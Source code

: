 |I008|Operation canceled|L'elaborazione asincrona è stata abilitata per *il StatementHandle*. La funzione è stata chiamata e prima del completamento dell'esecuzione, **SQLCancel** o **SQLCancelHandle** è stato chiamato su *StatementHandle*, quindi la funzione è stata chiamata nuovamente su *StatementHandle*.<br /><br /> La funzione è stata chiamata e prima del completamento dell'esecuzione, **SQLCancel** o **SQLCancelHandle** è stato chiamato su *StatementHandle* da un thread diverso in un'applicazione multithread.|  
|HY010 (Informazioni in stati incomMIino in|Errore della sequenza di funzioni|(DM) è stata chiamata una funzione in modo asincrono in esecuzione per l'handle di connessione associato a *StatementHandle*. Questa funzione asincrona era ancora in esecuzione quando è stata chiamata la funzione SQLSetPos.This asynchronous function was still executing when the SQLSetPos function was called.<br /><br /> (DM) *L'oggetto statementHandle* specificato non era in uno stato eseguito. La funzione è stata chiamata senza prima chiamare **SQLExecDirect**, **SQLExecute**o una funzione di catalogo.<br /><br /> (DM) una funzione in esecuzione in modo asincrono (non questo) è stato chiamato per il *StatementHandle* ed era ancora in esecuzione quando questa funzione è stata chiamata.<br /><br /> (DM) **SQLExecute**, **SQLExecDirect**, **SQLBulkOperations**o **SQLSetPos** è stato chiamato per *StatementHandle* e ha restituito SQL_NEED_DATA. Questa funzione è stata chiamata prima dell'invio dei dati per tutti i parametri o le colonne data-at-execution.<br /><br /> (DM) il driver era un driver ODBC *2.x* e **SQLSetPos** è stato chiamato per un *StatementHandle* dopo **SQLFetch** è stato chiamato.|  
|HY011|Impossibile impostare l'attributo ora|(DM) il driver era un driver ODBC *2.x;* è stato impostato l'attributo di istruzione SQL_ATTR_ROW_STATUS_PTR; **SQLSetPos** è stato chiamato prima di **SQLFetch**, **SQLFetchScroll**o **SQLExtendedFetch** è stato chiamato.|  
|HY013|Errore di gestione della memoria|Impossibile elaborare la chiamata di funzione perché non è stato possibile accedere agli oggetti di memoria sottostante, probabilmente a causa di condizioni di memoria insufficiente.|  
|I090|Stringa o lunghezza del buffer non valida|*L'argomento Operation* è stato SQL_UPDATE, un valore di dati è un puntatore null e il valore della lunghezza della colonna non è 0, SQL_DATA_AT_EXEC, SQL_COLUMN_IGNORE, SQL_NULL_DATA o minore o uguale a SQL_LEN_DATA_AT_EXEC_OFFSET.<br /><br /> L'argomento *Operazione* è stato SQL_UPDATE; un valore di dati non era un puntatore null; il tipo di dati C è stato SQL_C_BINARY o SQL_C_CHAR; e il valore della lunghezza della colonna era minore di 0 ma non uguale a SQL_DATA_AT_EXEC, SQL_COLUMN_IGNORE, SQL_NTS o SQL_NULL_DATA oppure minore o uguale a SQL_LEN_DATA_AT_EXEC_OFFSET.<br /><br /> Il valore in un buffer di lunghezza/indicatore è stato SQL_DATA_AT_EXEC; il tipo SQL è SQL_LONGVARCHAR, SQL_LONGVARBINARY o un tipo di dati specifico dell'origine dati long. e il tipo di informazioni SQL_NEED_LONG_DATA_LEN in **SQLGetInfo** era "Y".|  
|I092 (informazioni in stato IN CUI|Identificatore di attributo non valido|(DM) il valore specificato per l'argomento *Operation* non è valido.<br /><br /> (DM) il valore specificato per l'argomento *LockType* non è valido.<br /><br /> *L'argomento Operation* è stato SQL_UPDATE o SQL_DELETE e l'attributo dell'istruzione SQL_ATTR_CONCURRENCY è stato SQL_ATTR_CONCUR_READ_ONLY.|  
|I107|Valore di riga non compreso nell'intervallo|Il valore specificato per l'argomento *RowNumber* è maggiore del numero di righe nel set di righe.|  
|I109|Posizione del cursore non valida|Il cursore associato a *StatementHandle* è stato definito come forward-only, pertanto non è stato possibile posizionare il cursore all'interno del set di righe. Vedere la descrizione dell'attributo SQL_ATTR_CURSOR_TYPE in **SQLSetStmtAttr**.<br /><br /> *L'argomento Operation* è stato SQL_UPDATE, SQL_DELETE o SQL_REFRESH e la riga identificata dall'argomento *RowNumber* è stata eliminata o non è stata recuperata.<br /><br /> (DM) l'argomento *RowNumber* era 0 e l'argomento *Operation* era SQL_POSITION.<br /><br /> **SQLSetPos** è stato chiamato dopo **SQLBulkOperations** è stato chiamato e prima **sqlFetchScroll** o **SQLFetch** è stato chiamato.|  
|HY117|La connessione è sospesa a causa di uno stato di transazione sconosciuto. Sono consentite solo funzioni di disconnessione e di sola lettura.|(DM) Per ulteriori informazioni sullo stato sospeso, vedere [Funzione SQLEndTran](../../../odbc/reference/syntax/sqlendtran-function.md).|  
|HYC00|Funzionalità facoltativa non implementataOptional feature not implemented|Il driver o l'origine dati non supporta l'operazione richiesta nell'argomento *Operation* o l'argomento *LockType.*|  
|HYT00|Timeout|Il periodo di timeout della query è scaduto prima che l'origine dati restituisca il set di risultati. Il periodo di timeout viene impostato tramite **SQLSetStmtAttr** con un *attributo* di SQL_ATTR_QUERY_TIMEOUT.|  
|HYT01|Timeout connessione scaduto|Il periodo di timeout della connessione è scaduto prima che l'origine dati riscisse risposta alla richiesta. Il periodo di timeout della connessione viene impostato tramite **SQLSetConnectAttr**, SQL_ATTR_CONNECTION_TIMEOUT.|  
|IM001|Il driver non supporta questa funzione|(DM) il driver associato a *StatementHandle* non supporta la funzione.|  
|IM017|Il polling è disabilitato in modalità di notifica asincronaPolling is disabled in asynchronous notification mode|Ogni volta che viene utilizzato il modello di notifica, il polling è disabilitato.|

◆ ◆ ◆ ◆ ◆

Copy out every line from the one containing "supporta la funzione.|" to the end of the material, both ends included.

• _Exercise output_
|IM001|Il driver non supporta questa funzione|(DM) il driver associato a *StatementHandle* non supporta la funzione.|  
|IM017|Il polling è disabilitato in modalità di notifica asincronaPolling is disabled in asynchronous notification mode|Ogni volta che viene utilizzato il modello di notifica, il polling è disabilitato.|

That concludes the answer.